したがって、マンドレルバー表面に塗布する潤滑剤は、熱間での潤滑性能に優れた潤滑剤を使用する必要がある。このような潤滑剤としては、特公昭59−37317号公報に示されているような安価で非常に優れた潤滑性能を有する黒鉛を主成分とした水溶性潤滑剤が最もよく使用されている。
【0005】
しかしながら、黒鉛系潤滑剤を塗布したマンドレルバーを使用してマンドレルミル圧延をおこなうと、圧延時に管の内表面に浸炭層が生じ、管の内面表層は部分的に炭素濃度が高くなる。
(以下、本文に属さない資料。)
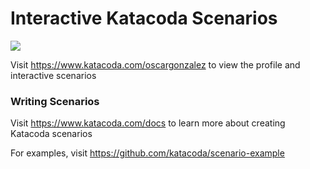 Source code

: # Interactive Katacoda Scenarios

[![](http://shields.katacoda.com/katacoda/oscargonzalez/count.svg)](https://www.katacoda.com/oscargonzalez "Get your profile on Katacoda.com")

Visit https://www.katacoda.com/oscargonzalez to view the profile and interactive scenarios

### Writing Scenarios
Visit https://www.katacoda.com/docs to learn more about creating Katacoda scenarios

For examples, visit https://github.com/katacoda/scenario-example
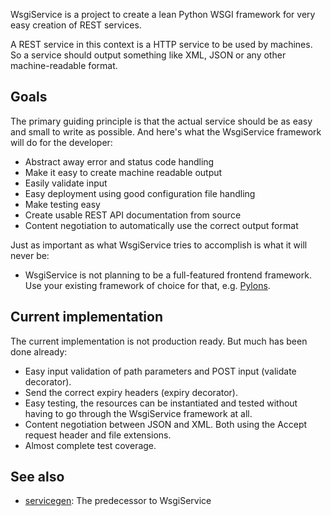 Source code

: WsgiService is a project to create a lean Python WSGI framework for very easy creation of REST services.

A REST service in this context is a HTTP service to be used by machines. So a service should output something like XML, JSON or any other machine-readable format.

## Goals ##

The primary guiding principle is that the actual service should be as easy and small to write as possible. And here's what the WsgiService framework will do for the developer:

* Abstract away error and status code handling
* Make it easy to create machine readable output
* Easily validate input
* Easy deployment using good configuration file handling
* Make testing easy
* Create usable REST API documentation from source
* Content negotiation to automatically use the correct output format

Just as important as what WsgiService tries to accomplish is what it will never be:

* WsgiService is not planning to be a full-featured frontend framework. Use your existing framework of choice for that, e.g. [Pylons](http://pylonshq.com/).

## Current implementation ##

The current implementation is not production ready. But much has been done already:

* Easy input validation of path parameters and POST input (validate decorator).
* Send the correct expiry headers (expiry decorator).
* Easy testing, the resources can be instantiated and tested without having to go through the WsgiService framework at all.
* Content negotiation between JSON and XML. Both using the Accept request header and file extensions.
* Almost complete test coverage.

## See also ##

* [servicegen](http://github.com/pneff/servicegen/tree/master): The predecessor to WsgiService
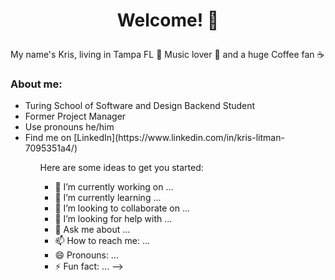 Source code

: # <p align='center'>Welcome!  🕺 </p>

My name's Kris, living in Tampa FL 🌴 Music lover 🎸 and a huge Coffee fan ☕

### About me:
<ul>
  <li>Turing School of Software and Design Backend Student</li>
  <li>Former Project Manager</li>
  <li>Use pronouns he/him</li>
  <li>Find me on [LinkedIn](https://www.linkedin.com/in/kris-litman-7095351a4/)</li>
  <ul>

Here are some ideas to get you started:

- 🔭 I’m currently working on ...
- 🌱 I’m currently learning ...
- 👯 I’m looking to collaborate on ...
- 🤔 I’m looking for help with ...
- 💬 Ask me about ...
- 📫 How to reach me: ...
- 😄 Pronouns: ...
- ⚡ Fun fact: ...
-->

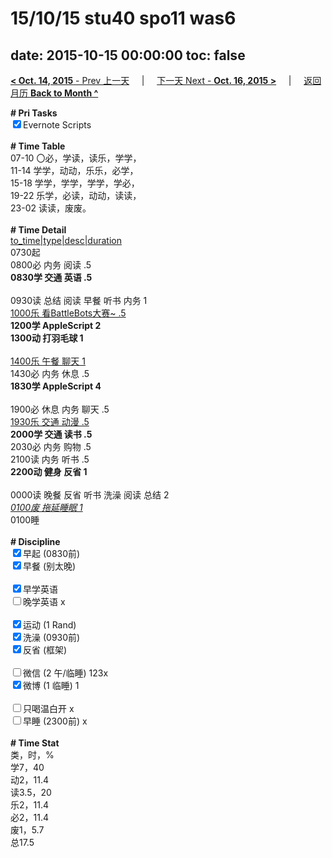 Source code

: # 15/10/15 stu40 spo11 was6

date: 2015-10-15 00:00:00
toc: false
---
[**< Oct. 14, 2015** - Prev 上一天](/lifelogs/2015/10/d14.html) &nbsp; &nbsp; | &nbsp; &nbsp; [下一天 Next - **Oct. 16, 2015 >**](/lifelogs/2015/10/d16.html) &nbsp; &nbsp; |  &nbsp; &nbsp; [返回月历 **Back to Month ^**](/lifelogs/2015/10/index.html)
<br/><div><b># Pri Tasks</b></div><div><input checked="true" type="checkbox"/>Evernote Scripts</div><div><br/></div><div><b># Time Table</b></div><div>07-10 〇必，学读，读乐，学学，</div><div>11-14 学学，动动，乐乐，必学，</div><div>15-18 学学，学学，学学，学必，</div><div>19-22 乐学，必读，动动，读读，</div><div>23-02 读读，废废。</div><div><br/></div><div><b># Time Detail</b></div><div><u>to_time|type|desc|duration</u></div><div>0730起</div><div>0800必 内务 阅读 .5</div><div><b>0830学 交通 英语 .5</b></div><div><br/></div><div>0930读 总结 阅读 早餐 听书 内务 1</div><div><u>1000乐 看BattleBots大赛~ .5</u></div><div><b>1200学 AppleScript 2</b></div><div><b>1300动 打羽毛球 1</b></div><div><br/></div><div><u>1400乐 午餐 聊天 1</u></div><div>1430必 内务 休息 .5</div><div><b>1830学 AppleScript 4</b></div><div><br/></div><div>1900必 休息 内务 聊天 .5</div><div><u>1930乐 交通 动漫 .5</u></div><div><b>2000学 交通 读书 .5</b></div><div>2030必 内务 购物 .5</div><div>2100读 内务 听书 .5</div><div><b>2200动 健身 反省 1</b></div><div><br/></div><div>0000读 晚餐 反省 听书 洗澡 阅读 总结 2</div><div><u><i>0100废 拖延睡眠 1</i></u></div><div>0100睡</div><div><br/></div><div><b># Discipline</b></div><div><input checked="true" type="checkbox"/>早起 (0830前)</div><div><input checked="true" type="checkbox"/>早餐 (别太晚)</div><div><br/></div><div><input checked="true" type="checkbox"/>早学英语</div><div><input type="checkbox"/>晚学英语 x</div><div><br/></div><div><input checked="true" type="checkbox"/>运动 (1 Rand)</div><div><input checked="true" type="checkbox"/>洗澡 (0930前)</div><div><input checked="true" type="checkbox"/>反省 (框架)</div><div><br/></div><div><input type="checkbox"/>微信 (2 午/临睡) 123x</div><div><input checked="true" type="checkbox"/>微博 (1 临睡) 1</div><div><br/></div><div><input type="checkbox"/>只喝温白开 x</div><div><input type="checkbox"/>早睡 (2300前) x</div><div><br/></div><div><b># Time Stat</b></div><div>类，时，%</div><div>学7，40</div><div>动2，11.4</div><div>读3.5，20</div><div>乐2，11.4</div><div>必2，11.4</div><div>废1，5.7</div><div>总17.5</div><div><br/></div>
この高炭素域はその後の再加熱、仕上げ圧延、さらに圧延後の固溶化熱処理によって炭素が拡散し、炭素濃度が低くなると共に拡散するものの、依然として炭素濃度が高い部分が残存する。
【0006】
この浸炭層は、圧延後の管内表面に局部的な異常硬化部を発生させ、切削性を低下させると共に、粒界腐食の原因となり製品の耐食性が低下する。したがって、耐粒界腐食性能を確保するためには、圧延された製品の内表面の浸炭部を研磨等により除去する工程が必要となる。このため、著しく製造コストが上昇し、生産性が低下する等の問題が発生していた。さらに、小径サイズの製品では、内径が小さいために研磨用の砥石を管内に挿入することが不可能な場合があり、製造不可となることもある。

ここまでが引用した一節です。